La liste des références féminines est longue : l'activiste romaine Hortensia (Ier siècle av. J.-C.), les architectes Eileen Gray, Charlotte Perriand et Lily Reich, le livre blanc sur les femmes dans les villes d'Anna Bofill… « Sans reconnaissance de leurs contributions, nous n'avancerons pas. Chaque nouvelle génération doit se battre à nouveau pour se frayer un chemin à cause de l'effacement de ses prédécesseurs de l'histoire. Aujourd'hui, tisser un réseau mondial de connaissances entre les femmes est plus facile grâce aux médias et à Internet », dit-elle. Zaida Muxí, médecin architecte et auteur de Femmes, maisons et villes.

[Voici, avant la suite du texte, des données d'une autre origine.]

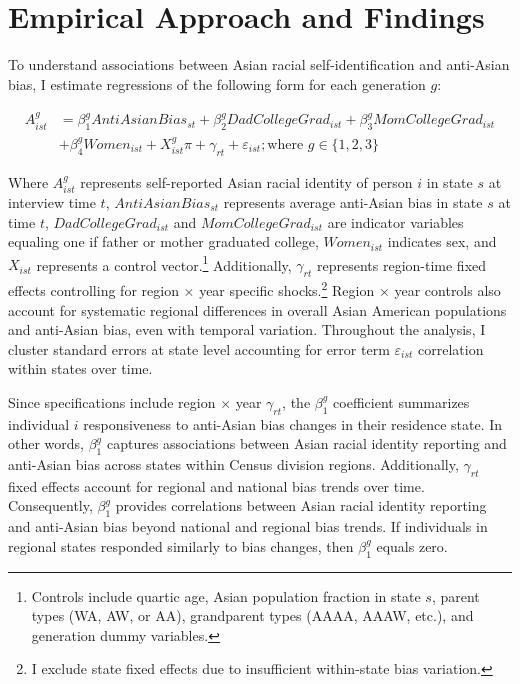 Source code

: \section{Empirical Approach and Findings}\label{sec:empstrat}

To understand associations between Asian racial self-identification and anti-Asian bias, I estimate regressions of the following form for each generation $g$:

\begin{align}
A_{ist}^g &= \beta_1^g AntiAsianBias_{st} + \beta_2^g DadCollegeGrad_{ist} + \beta_3^g MomCollegeGrad_{ist} \nonumber \\ 
            &+ \beta_4^g Women_{ist} + X_{ist}^g\pi + \gamma_{rt} 
           + \varepsilon_{ist}; 
           \text{where } g \in \{1,2,3\} \label{eq:identity_reg_bias}
\end{align}

Where $A_{ist}^g$ represents self-reported Asian racial identity of person $i$ in state $s$ at interview time $t$, $AntiAsianBias_{st}$ represents average anti-Asian bias in state $s$ at time $t$, $DadCollegeGrad_{ist}$ and $MomCollegeGrad_{ist}$ are indicator variables equaling one if father or mother graduated college, $Women_{ist}$ indicates sex, and $X_{ist}$ represents a control vector.\footnote{Controls include quartic age, Asian population fraction in state $s$, parent types (WA, AW, or AA), grandparent types (AAAA, AAAW, etc.), and generation dummy variables.} Additionally, $\gamma_{rt}$ represents region-time fixed effects controlling for region $\times$ year specific shocks.\footnote{I exclude state fixed effects due to insufficient within-state bias variation.} Region $\times$ year controls also account for systematic regional differences in overall Asian American populations and anti-Asian bias, even with temporal variation. Throughout the analysis, I cluster standard errors at state level accounting for error term $\varepsilon_{ist}$ correlation within states over time.

Since specifications include region $\times$ year $\gamma_{rt}$, the $\beta_1^g$ coefficient summarizes individual $i$ responsiveness to anti-Asian bias changes in their residence state. In other words, $\beta_1^g$ captures associations between Asian racial identity reporting and anti-Asian bias across states within Census division regions. Additionally, $\gamma_{rt}$ fixed effects account for regional and national bias trends over time. Consequently, $\beta_1^g$ provides correlations between Asian racial identity reporting and anti-Asian bias beyond national and regional bias trends. If individuals in regional states responded similarly to bias changes, then $\beta_1^g$ equals zero.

Une vision partagée par Dafne Saldaña, architecte et urbaniste et membre d'Equal Saree : « L'inégalité dans les villes est due au fait que depuis l'agora grecque nous sommes exclus des espaces où se prennent les décisions. L'urbanisme est patriarcal et hiérarchisé, et les services d'urbanisme continuent à se masculiniser ». Il est également étanche : "Les experts d'autres disciplines comme l'anthropologie ou les sciences sociales ou environnementales n'ont pas été écoutés", Valdivia se lamente.

Faible perception de la sécurité ; embourgeoisement; niveaux élevés de pollution et de bruit et manque d'espaces verts, de parcs, de bancs pour s'asseoir, d'ombres et de commerces à proximité... « Il n'y a pas de recette unique pour ces problèmes. L'urbanisme institutionnel tend à simplifier et à concevoir pour un seul type de personne. Nous prônons la reconnaissance de la complexité et de la diversité des besoins des résidents », reconnaît Saldaña. Pour humaniser les villes, il faut compter sur l'avis des citoyens. "La participation n'est pas une enquête ou une liste des sages faite en ligne", précise Valdivia.

Des collectifs comme Punt 6 et Equal Saree descendent dans la rue avec des groupes de voisins pour auditer les éléments urbains et sociaux, on les appelle des marches exploratoires. « Cet outil, né dans les années 80 au Canada, permet de comprendre le fonctionnement des villes et de les concevoir de l'intérieur. C'est une expérience de sororité : traverser des espaces qui génèrent de l'insécurité la nuit responsabilise », pense Saldana.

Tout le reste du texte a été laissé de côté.